Curating in discussion forums can take all sorts of forms, depending on your purposes and the disciplined knowledges you are attempting to teach. Here are some of the ways I have used it as a religious educator and practical theologian:

  • • Curating Examples from Daily Life: When I am reading dense theoretical pieces with students (imagine Pierre Bourdieu or Paulo Freire), I invite them to find a website, image, or current event that illustrates one of the key theoretical concepts in the reading. This brings about a great deal of reflection on the concepts as the students try to imagine what might serve as a useful example of the concept in action. They often consider and reject many concepts as they try to find the one they will share, thus generating a more careful review of the reading. They post a link to the event or website and explain the concept that they see it illustrating to their colleagues. This has the subtle effect of helping them imagine that engaging these theories is not to demonstrate their competence for a grade, but to gain tools to better understand how the world works. It also serves as a test for the theories as we begin to see which ones have heuristic value making sense of daily life.
  • • Curating Images: When we are working in my practical theology class on forming theological questions grounded in human experience, I invite students to offer a photographic image from their home or neighborhood that raises significant theological questions for them. As the collection of images are curated, they begin to see how questions are related to particular contexts and communities, as well as begin to think about what makes a question theological at all. Their colleagues’ reflections on their images generate a range of different theological questions and demonstrate the role of perspectival framing not just in the answering of questions, but also in their initial framing.
  • • Curating Practices: In a religious education class I ask students to search the web for examples of contemporary religious educational practice happening inside or outside of communities of faith. They share the examples and analyze them, naming their strengths and limitations and how they might imagine using them in their own practice as educators. This not only gives them practice in identifying and analyzing resources, but also expands all of our knowledge about what is currently happening in the practice of the field and how it relates to the academic texts we have been reading.
  • • Curating Stereotypes, or Common Misunderstandings and Misrepresentations: In youth ministry classes, I have students curate examples of the ways that adolescents are stereotyped and used as tropes in popular culture. They then take apart those stereotypes and tropes and compare them to what we’ve gleaned from developmental, sociological, and cultural studies of adolescence we have been reading. This enables them to identify where the tropes may have roots in those theories, but also where they have become distorted.
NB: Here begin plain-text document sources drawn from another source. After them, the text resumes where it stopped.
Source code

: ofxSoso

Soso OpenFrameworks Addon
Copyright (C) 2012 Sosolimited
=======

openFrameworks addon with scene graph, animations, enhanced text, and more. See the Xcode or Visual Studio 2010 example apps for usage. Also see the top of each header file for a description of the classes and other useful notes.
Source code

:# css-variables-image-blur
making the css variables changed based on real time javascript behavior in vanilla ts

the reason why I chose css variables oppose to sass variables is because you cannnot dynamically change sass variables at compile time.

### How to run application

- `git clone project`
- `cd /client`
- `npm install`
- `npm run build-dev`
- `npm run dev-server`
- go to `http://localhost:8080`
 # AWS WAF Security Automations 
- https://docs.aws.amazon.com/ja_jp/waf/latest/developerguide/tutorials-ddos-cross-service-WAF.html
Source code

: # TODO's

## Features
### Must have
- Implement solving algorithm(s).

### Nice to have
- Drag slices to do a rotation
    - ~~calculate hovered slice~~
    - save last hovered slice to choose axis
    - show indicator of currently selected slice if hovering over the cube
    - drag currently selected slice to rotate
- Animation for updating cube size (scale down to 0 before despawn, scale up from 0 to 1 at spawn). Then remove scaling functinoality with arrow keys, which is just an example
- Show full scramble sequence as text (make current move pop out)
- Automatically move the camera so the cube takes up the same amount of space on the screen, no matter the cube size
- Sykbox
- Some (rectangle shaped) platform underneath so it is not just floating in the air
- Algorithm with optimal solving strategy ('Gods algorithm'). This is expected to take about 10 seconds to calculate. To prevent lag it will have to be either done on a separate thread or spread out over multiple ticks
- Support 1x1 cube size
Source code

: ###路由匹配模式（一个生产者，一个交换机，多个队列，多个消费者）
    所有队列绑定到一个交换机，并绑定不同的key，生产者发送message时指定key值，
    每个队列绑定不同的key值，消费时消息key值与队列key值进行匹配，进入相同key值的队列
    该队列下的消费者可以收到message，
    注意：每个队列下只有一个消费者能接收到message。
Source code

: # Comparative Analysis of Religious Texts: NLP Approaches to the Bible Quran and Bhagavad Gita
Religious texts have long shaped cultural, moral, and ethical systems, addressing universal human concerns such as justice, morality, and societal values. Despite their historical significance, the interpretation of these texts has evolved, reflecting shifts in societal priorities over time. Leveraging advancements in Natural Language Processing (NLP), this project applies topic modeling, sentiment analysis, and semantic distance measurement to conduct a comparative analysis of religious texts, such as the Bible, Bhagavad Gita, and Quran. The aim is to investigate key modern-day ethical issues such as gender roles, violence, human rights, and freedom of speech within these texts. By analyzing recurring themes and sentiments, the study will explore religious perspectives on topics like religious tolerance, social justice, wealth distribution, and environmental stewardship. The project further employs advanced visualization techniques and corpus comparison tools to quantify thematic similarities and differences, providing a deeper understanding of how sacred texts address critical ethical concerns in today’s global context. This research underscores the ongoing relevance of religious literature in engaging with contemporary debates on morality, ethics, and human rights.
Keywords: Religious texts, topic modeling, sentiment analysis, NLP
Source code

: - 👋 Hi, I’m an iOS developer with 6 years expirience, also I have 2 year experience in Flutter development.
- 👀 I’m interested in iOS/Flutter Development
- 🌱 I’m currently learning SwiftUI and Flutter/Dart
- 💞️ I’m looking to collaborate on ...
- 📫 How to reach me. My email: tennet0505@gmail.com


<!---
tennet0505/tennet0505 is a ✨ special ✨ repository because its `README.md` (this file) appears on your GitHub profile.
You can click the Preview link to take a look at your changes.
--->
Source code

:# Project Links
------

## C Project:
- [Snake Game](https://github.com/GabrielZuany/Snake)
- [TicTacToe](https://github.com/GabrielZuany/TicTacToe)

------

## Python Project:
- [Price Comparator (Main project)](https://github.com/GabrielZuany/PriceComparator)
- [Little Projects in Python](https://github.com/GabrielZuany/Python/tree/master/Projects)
Curating would serve different purposes in different disciplines, and I am sure you have creative ideas here. Students might curate examples of a particular Biblical text or historical event in visual art, poetry, literature, or song and talk about the interpretive choices made in that artwork. They might collect examples of practices from religious traditions in popular culture, or on YouTube, and analyze how they are represented in those forums in relation to the academic interpretations you are reading about those same practices. They might curate helpful video lectures or social media posts of an author you are reading, giving them a chance to listen to their embodied voices and discover something of the human behind the academic work you are reading. They might find examples of how historical events that you are studying are depicted on websites intended for elementary or middle schoolers and talk about the implications of historiographical choices made in those settings. They might curate academic articles that build on the theory you are reading in an area that is relevant to their own vocational path.

The beautiful thing about online discussion forums is that curating, posting a photo or link, and then writing a brief analysis of the artifact, is very easy to construct. It leverages the investigative power of the students and allows them to follow their interests, integrate knowledge, engage in application and analysis, and discover connection between the subject matter and the broader world in which they live.